In some ways, I wish I had chosen a different example for my first speech application. I think Dee Jay is a really cool app, and I use it every day on my drive to work; but the Media Player rogramming is complex enough to be worthy of a few blog posts on its own, and that's really not what I'm trying to explain here. So I'll show some Media Player code here and there, but it won't be the main point of this post. If I get questions on the Media Player side, maybe I can delve into more detail at another time; but for now, I'll leave those details as Media Player Magic (MPM).

I wrap most of the Media Player work in two classes, MediaDescriptor and MediaPhrase:

Media Classes

I started with a single, simple command in mind: "Dee Jay, play Has Been." But "Has Been" denotes both a song and an album.

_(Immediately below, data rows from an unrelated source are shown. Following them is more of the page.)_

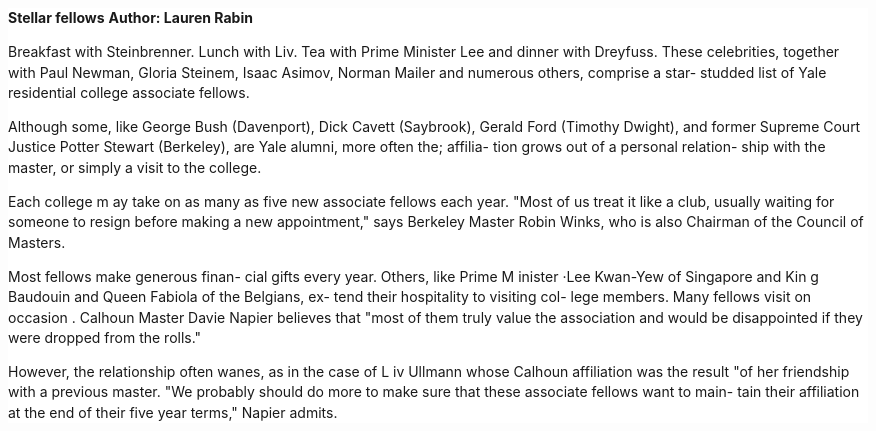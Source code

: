 
**Stellar fellows**
**Author: Lauren Rabin**

Breakfast with Steinbrenner. Lunch 
with Liv. Tea with Prime Minister 
Lee and dinner with Dreyfuss. These 
celebrities, together with Paul 
Newman, Gloria Steinem, Isaac 
Asimov, Norman Mailer and 
numerous others, comprise a star-
studded list of Yale residential college 
associate fellows. 

Although some, like George Bush 
(Davenport), Dick Cavett 
(Saybrook), Gerald Ford (Timothy 
Dwight), and former Supreme Court 
Justice Potter Stewart (Berkeley), are 
Yale alumni, more often the; affilia-
tion grows out of a personal relation-
ship with the master, or simply a visit 
to the college. 

Each college m ay take on as many 
as five new associate fellows each 
year. "Most of us treat it like a club, 
usually waiting for someone to resign 
before making a new appointment," 
says Berkeley Master Robin Winks, 
who is also Chairman of the Council 
of Masters. 

Most fellows make generous finan-
cial gifts every year. Others, like 
Prime M inister ·Lee Kwan-Yew of 
Singapore and Kin g Baudouin and 
Queen Fabiola of the Belgians, ex-
tend their hospitality to visiting col-
lege members. Many fellows visit on 
occasion . Calhoun Master Davie 
Napier believes that "most of them 
truly value the association and would 
be disappointed if they were dropped 
from the rolls." 

However, the relationship often 
wanes, as in the case of L iv Ullmann 
whose Calhoun affiliation was the 
result "of her friendship with a 
previous master. "We probably 
should do more to make sure that 
these associate fellows want to main-
tain their affiliation at the end of 
their five year terms," Napier admits. 
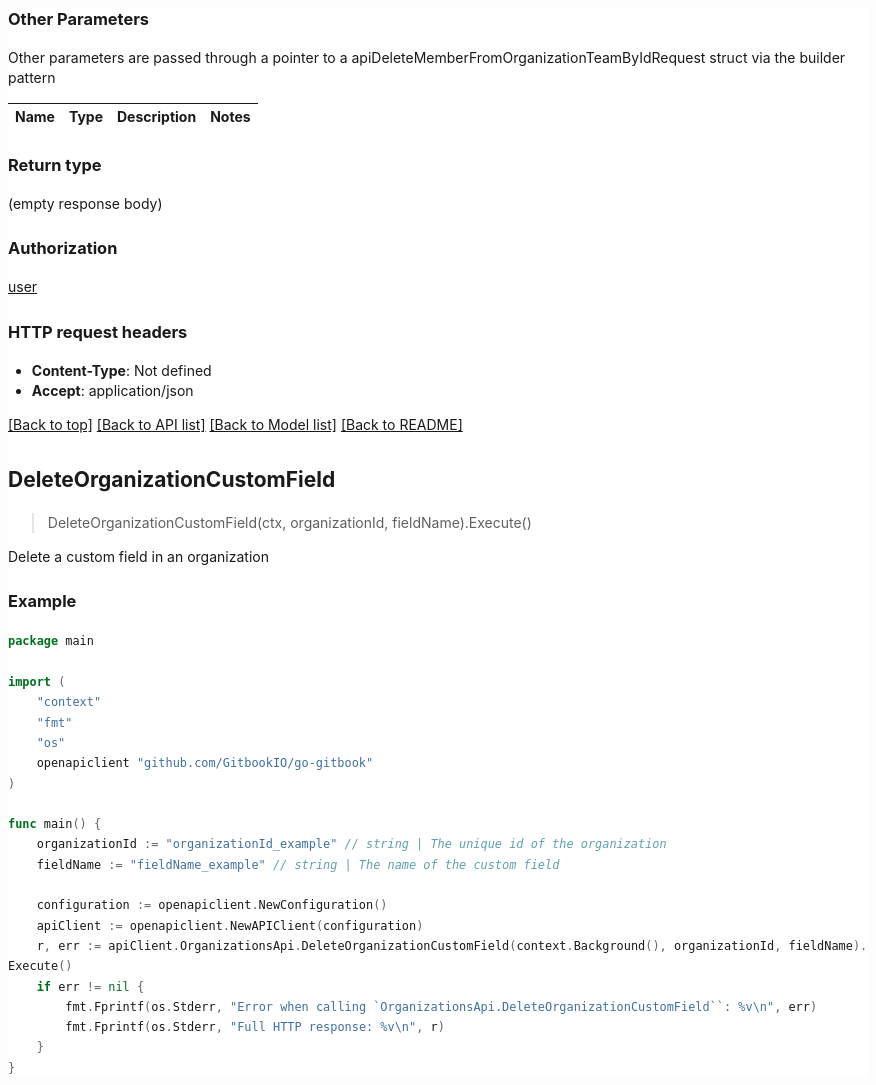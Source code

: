 ### Other Parameters

Other parameters are passed through a pointer to a apiDeleteMemberFromOrganizationTeamByIdRequest struct via the builder pattern


Name | Type | Description  | Notes
------------- | ------------- | ------------- | -------------




### Return type

 (empty response body)

### Authorization

[user](../README.md#user)

### HTTP request headers

- **Content-Type**: Not defined
- **Accept**: application/json

[[Back to top]](#) [[Back to API list]](../README.md#documentation-for-api-endpoints)
[[Back to Model list]](../README.md#documentation-for-models)
[[Back to README]](../README.md)


## DeleteOrganizationCustomField

> DeleteOrganizationCustomField(ctx, organizationId, fieldName).Execute()

Delete a custom field in an organization

### Example

```go
package main

import (
    "context"
    "fmt"
    "os"
    openapiclient "github.com/GitbookIO/go-gitbook"
)

func main() {
    organizationId := "organizationId_example" // string | The unique id of the organization
    fieldName := "fieldName_example" // string | The name of the custom field

    configuration := openapiclient.NewConfiguration()
    apiClient := openapiclient.NewAPIClient(configuration)
    r, err := apiClient.OrganizationsApi.DeleteOrganizationCustomField(context.Background(), organizationId, fieldName).Execute()
    if err != nil {
        fmt.Fprintf(os.Stderr, "Error when calling `OrganizationsApi.DeleteOrganizationCustomField``: %v\n", err)
        fmt.Fprintf(os.Stderr, "Full HTTP response: %v\n", r)
    }
}
```
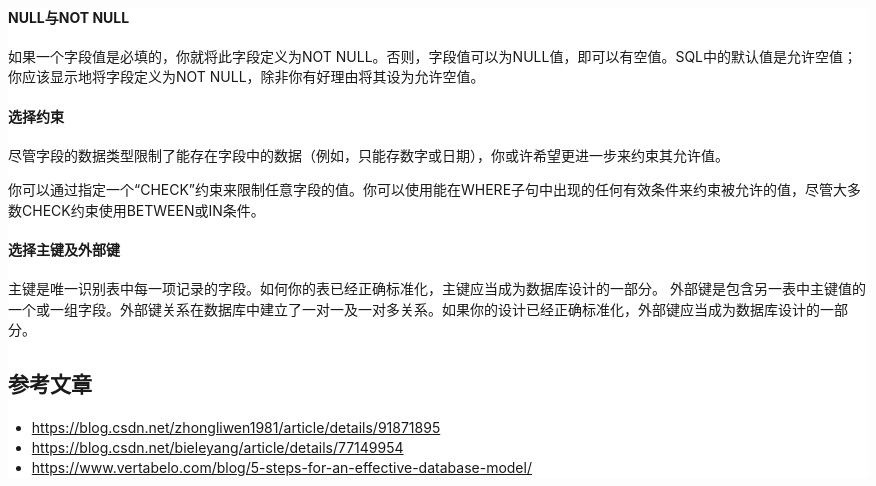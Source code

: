 #### NULL与NOT NULL

如果一个字段值是必填的，你就将此字段定义为NOT NULL。否则，字段值可以为NULL值，即可以有空值。SQL中的默认值是允许空值；你应该显示地将字段定义为NOT NULL，除非你有好理由将其设为允许空值。

#### 选择约束

尽管字段的数据类型限制了能存在字段中的数据（例如，只能存数字或日期），你或许希望更进一步来约束其允许值。

你可以通过指定一个“CHECK”约束来限制任意字段的值。你可以使用能在WHERE子句中出现的任何有效条件来约束被允许的值，尽管大多数CHECK约束使用BETWEEN或IN条件。

#### 选择主键及外部键

主键是唯一识别表中每一项记录的字段。如何你的表已经正确标准化，主键应当成为数据库设计的一部分。 外部键是包含另一表中主键值的一个或一组字段。外部键关系在数据库中建立了一对一及一对多关系。如果你的设计已经正确标准化，外部键应当成为数据库设计的一部分。

## 参考文章

- https://blog.csdn.net/zhongliwen1981/article/details/91871895
- https://blog.csdn.net/bieleyang/article/details/77149954
- https://www.vertabelo.com/blog/5-steps-for-an-effective-database-model/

If I asked you to play Has Been, you wuldn't know which I meant. How could Dee Jay know?

So I realized that any given phrase might match a song title, an album title, or an artist. Also, a given song or album might be identified by many different phrases: title, artist, abum, genre, etc. These concerns led me to create MediaPhrase, a class which links a given phrase to one or more MediaDescriptors:


/// <summary>
/// Represents a phrase that maps to one or more media descriptors.
/// </summary>
public class MediaPhrase
{

/// <summary>
/// The phrase.
/// </summary>
private string mPhrase;

/// <summary>
/// The phrase.
/// </summary>
public string Phrase
{

get { return mPhrase; }

}

/// <summary>
/// The descriptors.
/// </summary>
private List mDescriptors = new List();

/// <summary>
/// The descriptors.
/// </summary>
public List Descriptors
{

get { return mDescriptors; }

}

/// <summary>
/// Construct.
/// </summary>
/// The phrase.
public MediaPhrase(string phrase)
{

mPhrase = phrase;

}

}


Looking ahead, the plan will be simple: if a recognized phrase maps to exactly one MediaDescriptor, Dee Jay will just play the corresponding media; but if the phrase maps to multiple MediaDescriptors, then you and Dee Jay will have to identify which media you want.

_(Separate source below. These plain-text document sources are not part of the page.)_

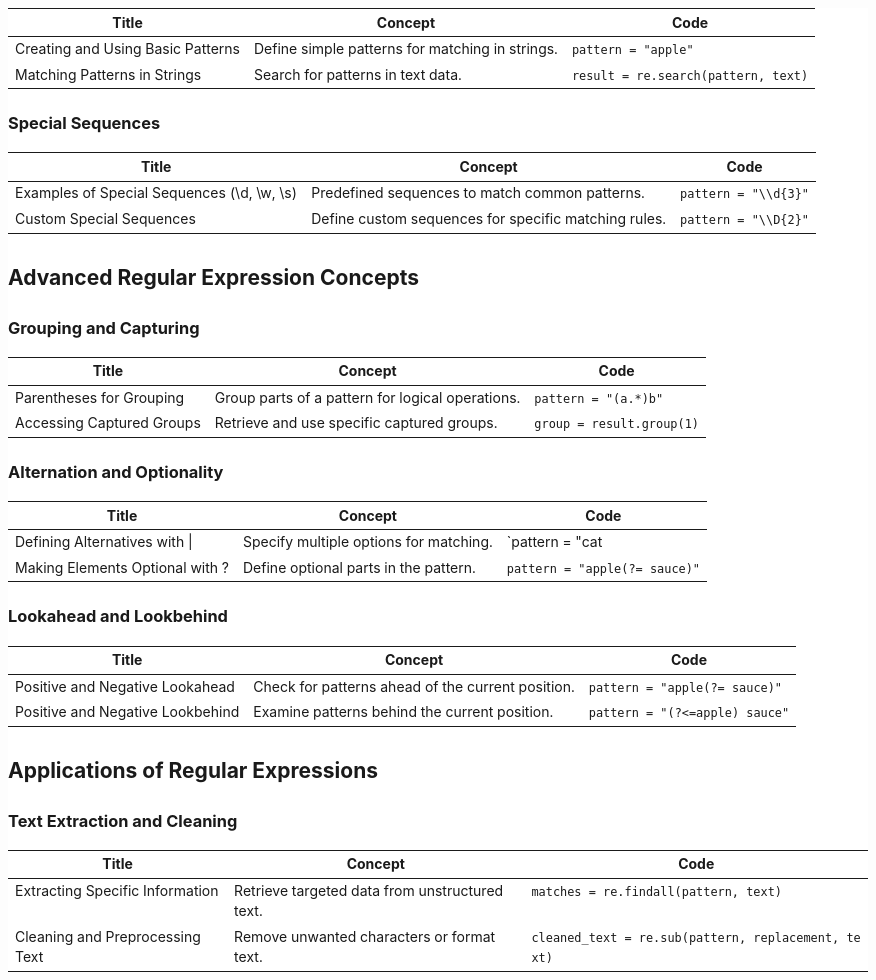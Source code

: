 | Title                            | Concept                                                            | Code                                           |
|----------------------------------|--------------------------------------------------------------------|------------------------------------------------|
| Creating and Using Basic Patterns | Define simple patterns for matching in strings.                   | `pattern = "apple"`                            |
| Matching Patterns in Strings     | Search for patterns in text data.                                 | `result = re.search(pattern, text)`            |

### Special Sequences

| Title                            | Concept                                                            | Code                                           |
|----------------------------------|--------------------------------------------------------------------|------------------------------------------------|
| Examples of Special Sequences (\d, \w, \s) | Predefined sequences to match common patterns.                 | `pattern = "\\d{3}"`                             |
| Custom Special Sequences          | Define custom sequences for specific matching rules.             | `pattern = "\\D{2}"`                            |

## Advanced Regular Expression Concepts

### Grouping and Capturing

| Title                            | Concept                                                            | Code                                           |
|----------------------------------|--------------------------------------------------------------------|------------------------------------------------|
| Parentheses for Grouping         | Group parts of a pattern for logical operations.                  | `pattern = "(a.*)b"`                           |
| Accessing Captured Groups        | Retrieve and use specific captured groups.                        | `group = result.group(1)`                      |

### Alternation and Optionality

| Title                            | Concept                                                            | Code                                           |
|----------------------------------|--------------------------------------------------------------------|------------------------------------------------|
| Defining Alternatives with \|    | Specify multiple options for matching.                            | `pattern = "cat|dog"`                          |
| Making Elements Optional with ?  | Define optional parts in the pattern.                             | `pattern = "apple(?= sauce)"`                  |

### Lookahead and Lookbehind

| Title                            | Concept                                                            | Code                                           |
|----------------------------------|--------------------------------------------------------------------|------------------------------------------------|
| Positive and Negative Lookahead   | Check for patterns ahead of the current position.                 | `pattern = "apple(?= sauce)"`                 |
| Positive and Negative Lookbehind  | Examine patterns behind the current position.                   | `pattern = "(?<=apple) sauce"`                  |

## Applications of Regular Expressions

### Text Extraction and Cleaning

| Title                            | Concept                                                            | Code                                           |
|----------------------------------|--------------------------------------------------------------------|------------------------------------------------|
| Extracting Specific Information  | Retrieve targeted data from unstructured text.                   | `matches = re.findall(pattern, text)`          |
| Cleaning and Preprocessing Text   | Remove unwanted characters or format text.                        | `cleaned_text = re.sub(pattern, replacement, text)`|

The other major class is MediaDescriptor, an abstract base class which represents one or more media items:


/// <summary>
/// Describes a song or song collection.
/// </summary>
public abstract class MediaDescriptor
{

///
/// Play the media.
///
/// Target player.
public abstract void Play(IWMPPlayer4 player);

///
/// List the songs in the descriptor.
///
///
public abstract List GetMediaList();

///
/// Describe the descriptor.
///
///
public abstract string Describe();

}


The Play method plays the media on an IWMPPlayer4 object, which is the latest, most powerful interface to Windows Media Player. The GetMediaList method returns a list of all IWMPMedia3 objects within the descriptor (where IWMPMedia3 is the interface to a single media item). The Describe method describes this descriptor.

Of course, you don't want to play "descriptors"; you want to play songs, or albums, or artists. This leads to the three concrete subclasses of MediaDescriptor. SongDescriptor describes a single song, while AlbumDescriptor describes an entire album. CollectionDescriptor describes a collection of related songs, such as all songs by a particular artist or all songs in a particular genre. The details of these classes are all MPM, so we won't delve into them here.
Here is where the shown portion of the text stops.